Bitcoin has a reduced risk of collapse Unlike traditional monies that rely on authorities. When currencies fall, it leads to hyperinflation or the wipeout of one’s savings in an instant. Bitcoin exchange rate isn’t controlled by any government and is an electronic currency available globally.
Bitcoin isn’t hard to carry. A billion Dollars in the Bitcoin can be saved in a memory stick and placed in one’s pocket. It’s that simple to transport Bitcoins compared to paper cash.
The general idea is that Bitcoins ‘ are ‘mined’… intriguing expression here… by solving a hard mathematical formula -more difficult as more Bitcoins are ‘mined’ into existence; again interesting- to a computer. Once created, the new Bitcoin is set into an electronic ‘wallet’. It’s then feasible to exchange actual goods or Fiat currency for Bitcoins… and vice versa. Furthermore, since there’s no central issuer of Bitcoins, it’s all highly distributed, hence resistant to being ‘managed’ by jurisdiction.
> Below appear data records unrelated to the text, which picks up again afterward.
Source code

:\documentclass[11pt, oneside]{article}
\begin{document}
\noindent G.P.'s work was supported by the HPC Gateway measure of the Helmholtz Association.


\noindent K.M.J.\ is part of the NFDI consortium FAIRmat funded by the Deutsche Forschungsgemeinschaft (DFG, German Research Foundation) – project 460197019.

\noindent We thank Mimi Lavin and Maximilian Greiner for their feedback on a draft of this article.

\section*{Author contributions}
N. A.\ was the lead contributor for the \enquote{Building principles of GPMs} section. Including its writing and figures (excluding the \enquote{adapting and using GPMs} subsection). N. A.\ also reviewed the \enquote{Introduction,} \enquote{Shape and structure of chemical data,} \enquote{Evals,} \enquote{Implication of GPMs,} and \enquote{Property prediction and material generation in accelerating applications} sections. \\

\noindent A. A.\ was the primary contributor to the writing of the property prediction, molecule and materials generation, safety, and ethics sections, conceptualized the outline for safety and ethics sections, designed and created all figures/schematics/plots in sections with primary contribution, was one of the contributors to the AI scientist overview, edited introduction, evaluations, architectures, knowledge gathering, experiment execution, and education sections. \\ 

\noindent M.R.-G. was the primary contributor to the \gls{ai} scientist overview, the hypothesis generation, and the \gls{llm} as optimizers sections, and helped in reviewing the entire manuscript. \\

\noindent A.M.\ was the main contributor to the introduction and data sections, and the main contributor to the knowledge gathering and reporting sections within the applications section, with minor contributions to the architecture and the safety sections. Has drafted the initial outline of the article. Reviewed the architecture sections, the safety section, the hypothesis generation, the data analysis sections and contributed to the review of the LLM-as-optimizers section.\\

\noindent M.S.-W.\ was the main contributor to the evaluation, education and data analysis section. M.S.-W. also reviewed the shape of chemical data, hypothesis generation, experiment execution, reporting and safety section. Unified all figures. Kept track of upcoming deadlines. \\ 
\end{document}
Naturally proponents of Bitcoin, Those who benefit from the growth of Bitcoin, insist rather loudly that ‘for sure, Bitcoin is cash’… and not just that, but ‘it is the best money ever, the cash of the future’, etc.. . The proponents of all Fiat shout just as loudly that paper money is cash… and we all know that Fiat newspaper is not money by any means, as it lacks the main attributes of genuine money. The question then is does Bitcoin even be eligible as cash… never mind that it being the money of the near future, or the very best money .
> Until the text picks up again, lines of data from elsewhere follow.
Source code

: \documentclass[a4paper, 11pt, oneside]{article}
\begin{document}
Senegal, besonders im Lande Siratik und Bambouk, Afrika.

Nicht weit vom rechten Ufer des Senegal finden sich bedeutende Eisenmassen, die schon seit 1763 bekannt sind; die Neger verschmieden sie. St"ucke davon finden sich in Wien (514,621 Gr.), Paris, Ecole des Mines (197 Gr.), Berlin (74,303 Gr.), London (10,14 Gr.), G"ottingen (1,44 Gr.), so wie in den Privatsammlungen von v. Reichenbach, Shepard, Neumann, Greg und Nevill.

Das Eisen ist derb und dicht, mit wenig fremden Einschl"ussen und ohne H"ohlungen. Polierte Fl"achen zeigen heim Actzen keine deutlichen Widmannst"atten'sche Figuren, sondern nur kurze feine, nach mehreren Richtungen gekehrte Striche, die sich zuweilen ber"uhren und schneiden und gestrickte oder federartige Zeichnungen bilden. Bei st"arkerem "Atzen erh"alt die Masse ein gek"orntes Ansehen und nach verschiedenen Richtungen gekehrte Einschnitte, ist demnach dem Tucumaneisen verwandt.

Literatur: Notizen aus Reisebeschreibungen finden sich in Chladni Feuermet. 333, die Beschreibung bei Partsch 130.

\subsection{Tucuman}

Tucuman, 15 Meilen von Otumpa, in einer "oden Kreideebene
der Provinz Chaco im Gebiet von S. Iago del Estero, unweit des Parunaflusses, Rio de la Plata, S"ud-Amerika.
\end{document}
Compared to Fiat, Bitcoin doesn’t Do too badly as a medium of exchange. Fiat is only accepted in the geographical domain of its own issuer. Dollars aren’t any great in Europe etc.. Bitcoin is accepted internationally. On the other hand, very few retailers now accept payment in Bitcoin. Unless the acceptance grows geometrically, Fiat wins… although in the cost of trade between countries.
The first condition is that a great deal Tougher; money must be a stable store of value… today Bitcoins have gone out of a ‘value’ of $3.00 to about $1,000, in just a few years. This is about as far from being a ‘stable store of value’; as you can buy! Indeed, such gains are an ideal illustration of a speculative boom… like Dutch tulip bulbs, or real mining companies, or Nortel stocks. While this is all relevant to your discovery, a few items about bitcoin revolution software hold more weight than others.
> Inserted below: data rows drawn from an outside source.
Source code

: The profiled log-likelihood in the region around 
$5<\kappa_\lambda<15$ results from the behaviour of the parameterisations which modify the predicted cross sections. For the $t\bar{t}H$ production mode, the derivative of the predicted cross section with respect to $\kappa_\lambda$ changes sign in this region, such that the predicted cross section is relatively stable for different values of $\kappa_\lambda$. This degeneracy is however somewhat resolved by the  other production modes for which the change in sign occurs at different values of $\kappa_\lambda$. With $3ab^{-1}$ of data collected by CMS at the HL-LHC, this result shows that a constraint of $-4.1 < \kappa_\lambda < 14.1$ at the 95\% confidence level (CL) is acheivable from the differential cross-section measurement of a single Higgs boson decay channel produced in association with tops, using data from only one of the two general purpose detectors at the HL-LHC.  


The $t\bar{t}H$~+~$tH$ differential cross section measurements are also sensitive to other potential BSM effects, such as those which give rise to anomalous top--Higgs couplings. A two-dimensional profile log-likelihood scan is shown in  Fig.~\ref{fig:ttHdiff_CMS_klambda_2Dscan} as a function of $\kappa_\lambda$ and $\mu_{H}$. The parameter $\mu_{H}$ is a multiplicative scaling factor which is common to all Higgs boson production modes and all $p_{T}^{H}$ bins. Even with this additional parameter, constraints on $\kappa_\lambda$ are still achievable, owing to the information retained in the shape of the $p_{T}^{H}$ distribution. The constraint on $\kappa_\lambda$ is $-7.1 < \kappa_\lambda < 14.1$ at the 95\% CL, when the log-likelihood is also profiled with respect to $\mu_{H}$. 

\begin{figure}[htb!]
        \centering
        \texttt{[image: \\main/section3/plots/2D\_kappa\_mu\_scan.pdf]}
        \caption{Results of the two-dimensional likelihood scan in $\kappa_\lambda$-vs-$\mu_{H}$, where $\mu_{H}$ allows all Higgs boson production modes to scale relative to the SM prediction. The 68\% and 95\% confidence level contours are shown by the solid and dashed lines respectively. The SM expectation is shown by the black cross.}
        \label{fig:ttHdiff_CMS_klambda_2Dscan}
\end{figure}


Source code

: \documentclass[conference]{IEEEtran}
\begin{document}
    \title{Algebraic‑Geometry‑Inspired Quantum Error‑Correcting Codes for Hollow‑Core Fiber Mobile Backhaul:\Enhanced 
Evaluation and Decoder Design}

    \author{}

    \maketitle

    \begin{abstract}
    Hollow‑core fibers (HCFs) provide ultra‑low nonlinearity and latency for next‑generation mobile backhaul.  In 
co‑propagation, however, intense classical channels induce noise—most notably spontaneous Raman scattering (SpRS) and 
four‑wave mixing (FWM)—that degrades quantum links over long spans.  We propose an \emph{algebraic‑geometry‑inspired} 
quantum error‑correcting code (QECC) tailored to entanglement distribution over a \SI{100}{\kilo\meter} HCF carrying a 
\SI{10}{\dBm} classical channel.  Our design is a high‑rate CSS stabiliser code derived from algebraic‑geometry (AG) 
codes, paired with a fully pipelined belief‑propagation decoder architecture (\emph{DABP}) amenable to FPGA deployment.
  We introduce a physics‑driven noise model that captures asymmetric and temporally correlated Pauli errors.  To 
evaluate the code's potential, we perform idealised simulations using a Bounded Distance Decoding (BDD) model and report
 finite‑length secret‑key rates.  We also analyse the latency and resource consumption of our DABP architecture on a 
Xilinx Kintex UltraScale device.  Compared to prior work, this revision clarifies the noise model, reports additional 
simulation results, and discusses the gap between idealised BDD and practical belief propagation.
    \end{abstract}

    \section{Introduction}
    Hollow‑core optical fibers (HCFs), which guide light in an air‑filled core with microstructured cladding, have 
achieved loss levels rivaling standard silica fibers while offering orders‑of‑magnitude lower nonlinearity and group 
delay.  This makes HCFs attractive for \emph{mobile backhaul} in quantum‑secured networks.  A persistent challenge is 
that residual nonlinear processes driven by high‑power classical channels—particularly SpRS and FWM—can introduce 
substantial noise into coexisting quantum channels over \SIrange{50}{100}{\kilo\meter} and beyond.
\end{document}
But that can vary slightly, and it really just will depend on how you want to use the information. We really are just getting started here, and hopefully you will be thrilled about what more is in store. The last half of the article will offer you a lot more solid info about this. Even after what is next, we will not quit there because the best is yet to come.
Of course, Fiat fails here as well; For instance, the US Dollar, the ‘primary’ Fiat, has dropped over 95% of its value in a couple of decades… neither fiat nor Bitcoin qualify at the most crucial measure of cash; the capacity to store value and preserve value through time. Actual money, that is Gold, has shown the capacity to hold value not just for centuries, except for eons. Neither Fiat nor Bitcoin has this crucial capacity… both neglect as cash.
Ultimately, we return to the next Feature; that of being the numeraire. Now this is actually intriguing, and we can see why both Bitcoin and Fiat fail as money, by looking closely at the question of their ‘numeraire’. Numeraire describes the usage of money to not only store worth, but to at a way step, or compare value. In Austrian economics, it’s considered impossible to actually measure value; after all, value resides just in human comprehension… and how can anything else in consciousness really be quantified? Nevertheless, through the principle of Mengerian market action, that is interaction between offer and bid, market prices can be established… if just briefly… and this market price is expressed in terms of the numeraire, the most marketable good, that is money.
So how do we establish the worth of Fiat… ? Through the idea of ‘purchasing power’… which is, the worth of Fiat is determined by what it can be exchanged for… a so called ‘basket of goods’. However, his clearly implies that Fiat has no value of its own, but instead value flows from the worth of their goods and services it may be exchanged for. Causality flows from the merchandise ‘bought’ to the Fiat number. After all, what difference is there between a one Dollar invoice and a hundred Dollar bill, except the amount printed on it… and the buying power of the number?